Start of Available data

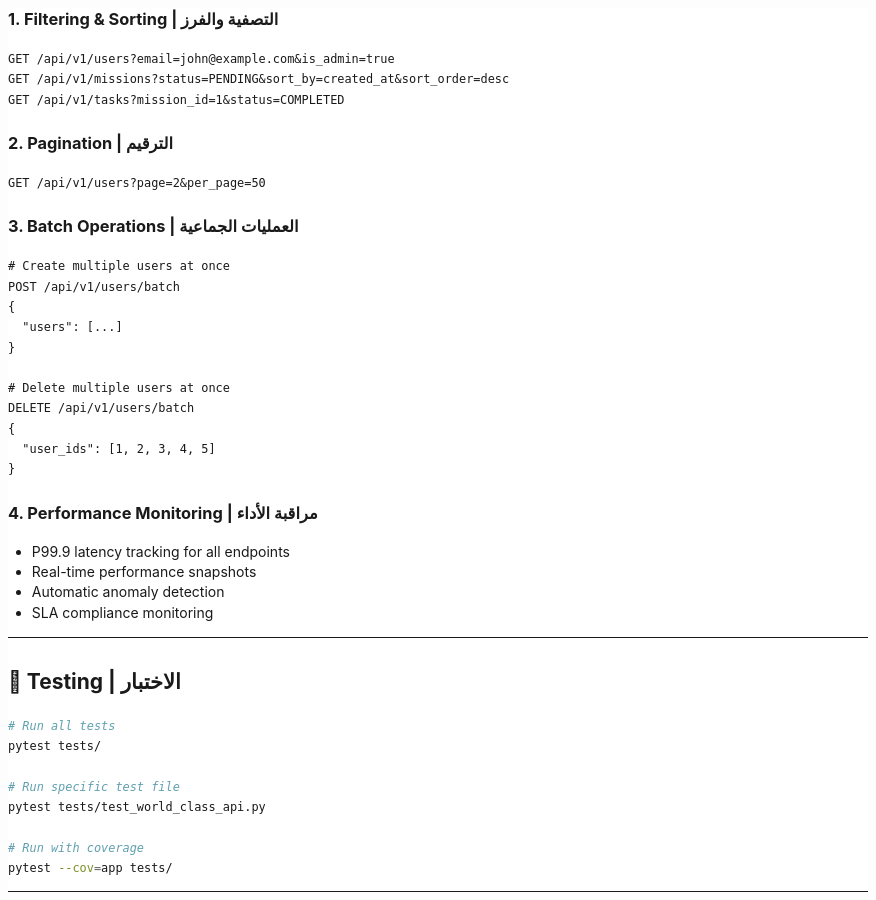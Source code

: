 ### 1. Filtering & Sorting | التصفية والفرز

```http
GET /api/v1/users?email=john@example.com&is_admin=true
GET /api/v1/missions?status=PENDING&sort_by=created_at&sort_order=desc
GET /api/v1/tasks?mission_id=1&status=COMPLETED
```

### 2. Pagination | الترقيم

```http
GET /api/v1/users?page=2&per_page=50
```

### 3. Batch Operations | العمليات الجماعية

```http
# Create multiple users at once
POST /api/v1/users/batch
{
  "users": [...]
}

# Delete multiple users at once
DELETE /api/v1/users/batch
{
  "user_ids": [1, 2, 3, 4, 5]
}
```

### 4. Performance Monitoring | مراقبة الأداء

- P99.9 latency tracking for all endpoints
- Real-time performance snapshots
- Automatic anomaly detection
- SLA compliance monitoring

---

## 🧪 Testing | الاختبار

```bash
# Run all tests
pytest tests/

# Run specific test file
pytest tests/test_world_class_api.py

# Run with coverage
pytest --cov=app tests/
```

---
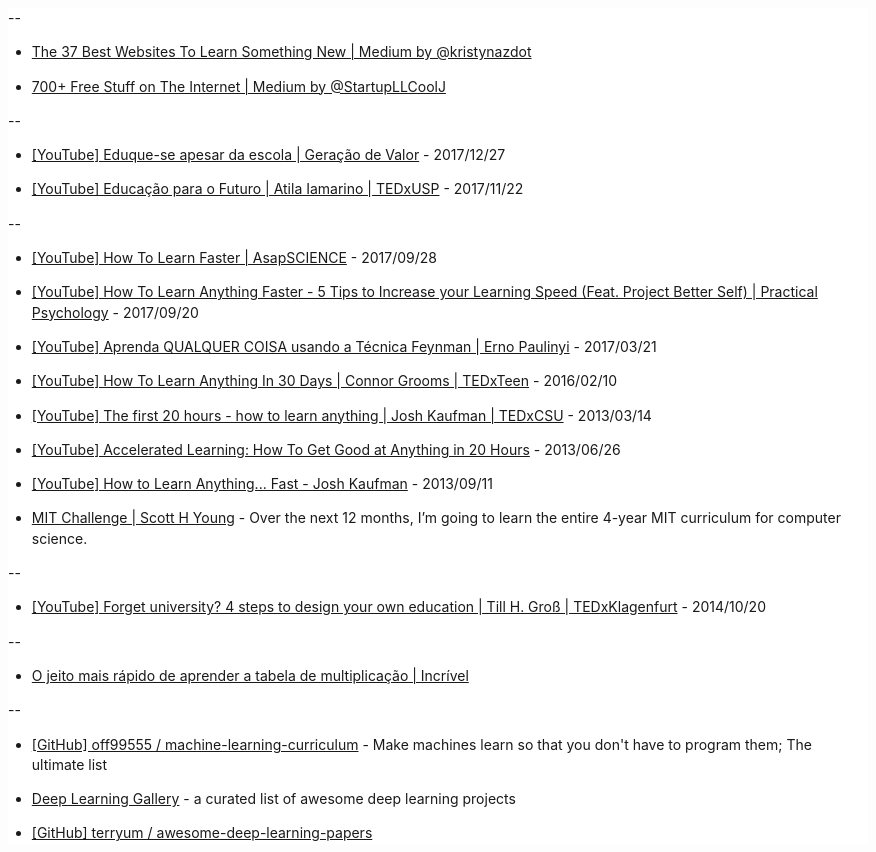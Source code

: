 --

- [The 37 Best Websites To Learn Something New | Medium by @kristynazdot](https://medium.com/life-learning/the-37-best-websites-to-learn-something-new-895e2cb0cad4)

- [700+ Free Stuff on The Internet | Medium by @StartupLLCoolJ](https://medium.com/free-stuff/500-free-things-on-the-internet-to-start-your-new-year-11ae72266b66)

--

- [[YouTube] Eduque-se apesar da escola | Geração de Valor](https://www.youtube.com/watch?v=PHJezR_oRpM) - 2017/12/27

- [[YouTube] Educação para o Futuro | Atila Iamarino | TEDxUSP](https://www.youtube.com/watch?v=B_x8EccxJjU) - 2017/11/22

--

- [[YouTube] How To Learn Faster | AsapSCIENCE](https://www.youtube.com/watch?v=B9SptdjpJBQ) - 2017/09/28

- [[YouTube] How To Learn Anything Faster - 5 Tips to Increase your Learning Speed (Feat. Project Better Self) | Practical Psychology](https://www.youtube.com/watch?v=rA2XHWM__yE) - 2017/09/20

- [[YouTube] Aprenda QUALQUER COISA usando a Técnica Feynman | Erno Paulinyi](https://www.youtube.com/watch?v=O5aegzVjCrI) - 2017/03/21

- [[YouTube] How To Learn Anything In 30 Days | Connor Grooms | TEDxTeen](https://www.youtube.com/watch?v=SKVVSKFdEL4) - 2016/02/10

- [[YouTube] The first 20 hours - how to learn anything | Josh Kaufman | TEDxCSU](https://www.youtube.com/watch?v=5MgBikgcWnY) - 2013/03/14

- [[YouTube] Accelerated Learning: How To Get Good at Anything in 20 Hours](https://www.youtube.com/watch?v=lB6K60mkmho) - 2013/06/26

- [[YouTube] How to Learn Anything... Fast - Josh Kaufman](https://www.youtube.com/watch?v=EtJy69cEOtQ) - 2013/09/11

- [MIT Challenge | Scott H Young](http://www.scotthyoung.com/blog/myprojects/mit-challenge-2/) - Over the next 12 months, I’m going to learn the entire 4-year MIT curriculum for computer science.

--

- [[YouTube] Forget university? 4 steps to design your own education | Till H. Groß | TEDxKlagenfurt](https://www.youtube.com/watch?v=TUnpSYMNEhY) - 2014/10/20

--

- [O jeito mais rápido de aprender a tabela de multiplicação | Incrível](https://incrivel.club/inspiracao-dicas/como-aprender-la-tabla-de-multiplicar-y-ahorrarte-un-monton-de-nervios-277760/)

--

- [[GitHub] off99555 / machine-learning-curriculum](https://github.com/off99555/machine-learning-curriculum) - Make machines learn so that you don't have to program them; The ultimate list

- [Deep Learning Gallery](http://deeplearninggallery.com/) - a curated list of awesome deep learning projects

- [[GitHub] terryum / awesome-deep-learning-papers](https://github.com/terryum/awesome-deep-learning-papers)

End of Available data

What you are asked to do >>
If a line in the entries above includes "once", count it; report the total alone.

Task answer >>
2